安倍政権のエネルギー基本計画、防衛装備移転三原則・集団的自衛権行使容認、閣議決定に、生活者ネットワークは強く抗議します!
安倍政権のエネルギー基本計画、防衛装備移転三原則・集団的自衛権行使容認、閣議決定に、生活者ネットワークは強く抗議します!
4月4日、自民党は自民・公明で修正合意(3日)した「エネルギー基本計画案」を了承。さらに同日、トルコとアラブ首長国連邦に原子力発電所を輸出できるようにする「原子力協定承認案」を、衆議院本会議で自民・公明・民主の賛成多数により可決した。
東京・生活者ネットワークは、「エネルギー基本計画」(政府案)に強く異議を表明するとともに、2012年の国民的議論を受け、およそ8割を超える国民が希求した「原発ゼロ」「脱原発」政策をこそ安倍政権は推進するよう強く求めてきた。しかし、自公の協議では、エネルギー基本計画案ではじめに書かれていた「安全神話への深い反省」の文言は削除され、政府原案の冒頭にあった東京電力福島第一原発(福島県)事故への「反省」さえも削除された。核燃料サイクルでは「再処理やプルサーマル発電の継続」「もんじゅは国際研究拠点として継続」と、現状維持というのだから、開いた口がふさがらない。原発の削減目標もなければ、再生可能エネルギー推進の数値目標もない。11日には閣議決定するといわれているが、極限に達した民意無視、直接市民生活に係る日本のエネルギー政策を、まるで事故などなかったかのように再び原発推進に向けるなど、とうてい容認できるものではない。福島第一原発事故はその原因さえ未解明なままであり、高線量の現場ほど杜撰な労働者の被曝管理の問題、加えて汚染水問題は困難を極めている。事故当事国としての贖いきれない責任、その重大性とさらなる汚染の増大を考えれば、海外への原発輸出など論外であるはずだ。

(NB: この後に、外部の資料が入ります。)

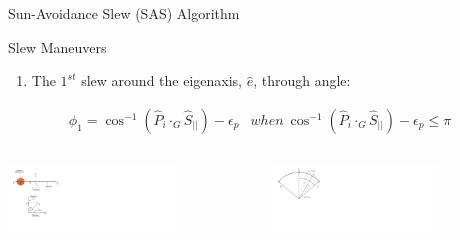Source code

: \documentclass{beamer}
\begin{document}
\begin{frame}{Sun-Avoidance Slew (SAS) Algorithm}
\begin{block}{Slew Maneuvers}
\begin{enumerate}
\item The $1^{st}$ slew around the eigenaxis, $\hat{e}$, through angle:
\end{enumerate}
\begin{equation}
	\begin{array}{lr}
		\phi_1 = \cos^{-1}(\hat{P}_i\cdot_G\hat{S}_{||})-\epsilon_p & {\scriptstyle when}\  \cos^{-1}(\hat{P}_i\cdot_G\hat{S}_{||})-\epsilon_p\leq \pi
	\end{array}
\end{equation}
\begin{columns}
	\begin{column}{0.5\textwidth}  %
		\begin{center}
			\includegraphics[width=1.75in]{./Figures/SVAS_1rb_modified}
		\end{center}
	\end{column}
	\begin{column}{0.5\textwidth}
		\begin{center}
			\includegraphics[width=1.75in]{./Figures/SVAS_1r_modified}
		\end{center}
	\end{column}
\end{columns}
\end{block}
\end{frame}
\end{document}
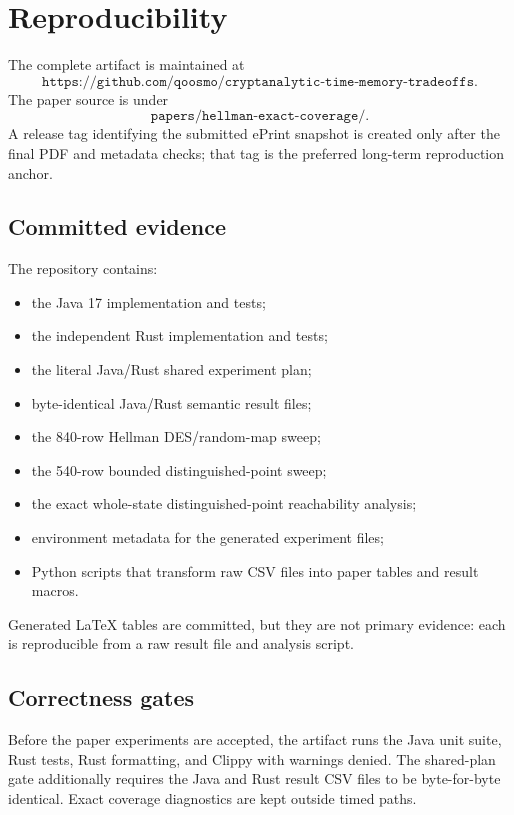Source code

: \section{Reproducibility}
\label{sec:reproducibility}

The complete artifact is maintained at
\[
\texttt{https://github.com/qoosmo/cryptanalytic-time-memory-tradeoffs}.
\]
The paper source is under
\[
\texttt{papers/hellman-exact-coverage/}.
\]
A release tag identifying the submitted ePrint snapshot is created only after
the final PDF and metadata checks; that tag is the preferred long-term
reproduction anchor.

\subsection{Committed evidence}

The repository contains:
\begin{itemize}
  \item the Java 17 implementation and tests;
  \item the independent Rust implementation and tests;
  \item the literal Java/Rust shared experiment plan;
  \item byte-identical Java/Rust semantic result files;
  \item the 840-row Hellman DES/random-map sweep;
  \item the 540-row bounded distinguished-point sweep;
  \item the exact whole-state distinguished-point reachability analysis;
  \item environment metadata for the generated experiment files;
  \item Python scripts that transform raw CSV files into paper tables and
        result macros.
\end{itemize}

Generated LaTeX tables are committed, but they are not primary evidence: each
is reproducible from a raw result file and analysis script.

\subsection{Correctness gates}

Before the paper experiments are accepted, the artifact runs the Java unit
suite, Rust tests, Rust formatting, and Clippy with warnings denied. The
shared-plan gate additionally requires the Java and Rust result CSV files to be
byte-for-byte identical. Exact coverage diagnostics are kept outside timed
paths.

さらに4月1日、政府は「防衛装備移転三原則」を閣議決定。運用指針も施行され、1976年以来、武器や関連技術の海外移転を禁じてきた原則は覆され、武器の輸出が解禁されることになる。新原則を行うことは、日本が開発した武器が戦場で使われる可能性があるということであり、日本が紛争に加担する危険性を孕んでいるということだ。今後、欧米諸国との武器・装備品などの共同開発が進むこともまた懸念されるということだ。安全保障政策の大転換を着々と図る安倍晋三首相に問いたい。憲法9条が掲げる平和主義には、武器生産も、武器輸出による国際貢献も存在しないことを。かつてアジア同胞の地に侵略を試みた、その反省のもとに日本の戦後70年があるのではなかったか。

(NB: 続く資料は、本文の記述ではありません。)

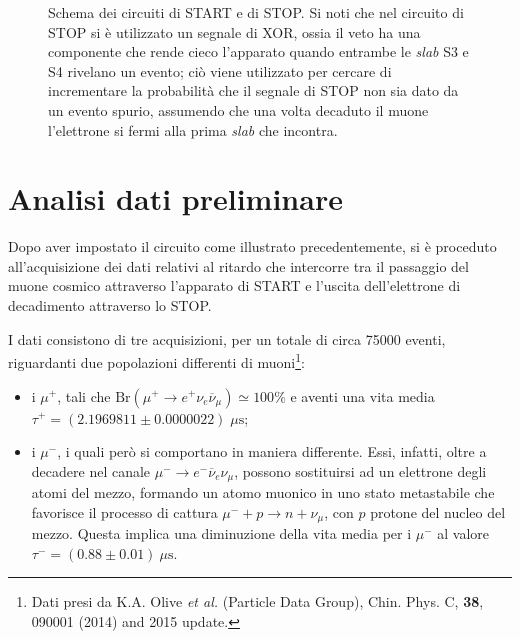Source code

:\documentclass[10pt, oneside, a4paper]{article}   	%
\begin{document}
\begin{figure}[H]
	\centering
	
	\caption{Schema dei circuiti di START e di STOP. Si noti che nel circuito di STOP si è utilizzato un segnale di XOR, ossia il veto ha una componente che rende cieco l'apparato quando entrambe le \emph{slab} S3 e S4 rivelano un evento; ciò viene utilizzato per cercare di incrementare la probabilità che il segnale di STOP non sia dato da un evento spurio, assumendo che una volta decaduto il muone l'elettrone si fermi alla prima \emph{slab} che incontra.}
	\label{scemi}
\end{figure}

\section{Analisi dati preliminare}
Dopo aver impostato il circuito come illustrato precedentemente, si è proceduto all'acquisizione dei dati relativi al ritardo che intercorre tra il passaggio del muone cosmico attraverso l'apparato di START e l'uscita dell'elettrone di decadimento attraverso lo STOP.

I dati consistono di tre acquisizioni, per un totale di circa 75000 eventi, riguardanti due popolazioni differenti di muoni\footnote{Dati presi da K.A. Olive \emph{et al.} (Particle Data Group), Chin. Phys. C, \textbf{38}, 090001 (2014) and 2015 update.}:
\begin{itemize}
	\item i $\mu^+$, tali che $\mbox{Br}(\mu^+ \to e^+\nu_e\overline{\nu}_\mu)\simeq 100 \%$ e aventi una vita media \linebreak $\tau^+=(2.1969811 \pm 0.0000022)\;\mu\mbox{s}$;
\item i $\mu^-$, i quali però si comportano in maniera differente. Essi, infatti, oltre a decadere nel canale $\mu^-\to e^-\overline{\nu}_e\nu_\mu$, possono sostituirsi ad un elettrone degli atomi del mezzo, formando un atomo muonico in uno stato metastabile che favorisce il processo di cattura $\mu^-+p\to n+\nu_\mu $, con $p$ protone del nucleo del mezzo. Questa implica una diminuzione della vita media per i $\mu^-$ al valore $\tau^-=(0.88 \pm 0.01) \ \mu \mbox{s}$.
\end{itemize}
\end{document}
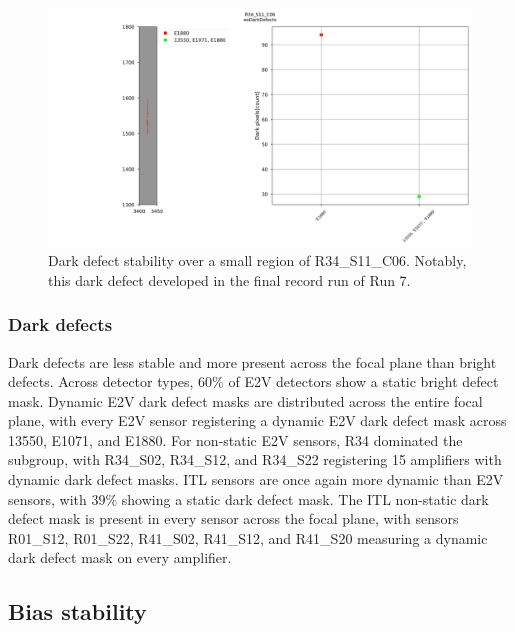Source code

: 
\begin{figure}[ht]
    \centering
    \includegraphics[width=\linewidth]{figures/R34_S11_C06(2).jpg}
    \caption{Dark defect stability over a small region of R34\_S11\_C06. Notably, this dark defect developed in the final record run of Run 7.}
    \label{fig:DarkDefectStability}
\end{figure}

\subsubsection{Dark defects}

Dark defects are less stable and more present across the focal plane than bright defects. Across detector types, 60\% of E2V detectors show a static bright defect mask. Dynamic E2V dark defect masks are distributed across the entire focal plane, with every E2V sensor registering a dynamic E2V dark defect mask across 13550, E1071, and E1880. For non-static E2V sensors, R34 dominated the subgroup, with R34\_S02, R34\_S12, and R34\_S22 registering 15 amplifiers with dynamic dark defect masks. ITL sensors are once again more dynamic than E2V sensors, with 39\% showing a static dark defect mask. The ITL non-static dark defect mask is present in every sensor across the focal plane, with sensors R01\_S12, R01\_S22, R41\_S02, R41\_S12, and R41\_S20 measuring a dynamic dark defect mask on every amplifier.



\subsection{Bias stability}\label{sec:bias-stability-2}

同様に集団的自衛権解釈改憲の動きも見過ごせない。そもそも憲法とは、立憲主義のもと国家権力の暴走にこそ歯止めをかけるための市民憲章である。しかし、現実に安倍政権が行ってきたことは特定秘密保護法強行採決であり、日本版NSC(国家安全保障会議)の創設であった。さらに閣議決定で集団的自衛権行使容認に踏み切ろうとしている。米国の誤報で殺戮に加担したイラク派兵、その反省のないままの米国追従安保、日米同盟の深化、盲従も一層の軍事力強化にほかならない。一方、朝日新聞の世論調査では「行使容認反対63%」と昨年より増加、「戦争に巻き込まれる不安」を感じている人は88%と高い。改めて安倍政権に問いたい。日本の平和主義は、1千万アジア同胞を殺戮した先の侵略戦争の反省の上に成り立つものであることを。安倍晋三首相の政治理念「積極的平和主義」は、日本を戦争のできる国にすることではあっては断じてならず、憲法に則った自国の平和構築、憲法が要請する平和外交や、経済援助・開発援助などを通じた国際平和への貢献にこそ一層の努力を誓うものでなければならない。
東京・生活者ネットワークは、安倍政権が進めようとしている軍事国家路線に断固反対するとともに、日本の方向性を左右する重要問題においては、国民的議論の場を幾重にも積み重ね、かつ国会での開かれた議論を十分に行うことを強く要請する。安倍晋三首相に三度問いたい。国のかたちを決定する者は、主権者・市民であることを肝に銘じるべきである。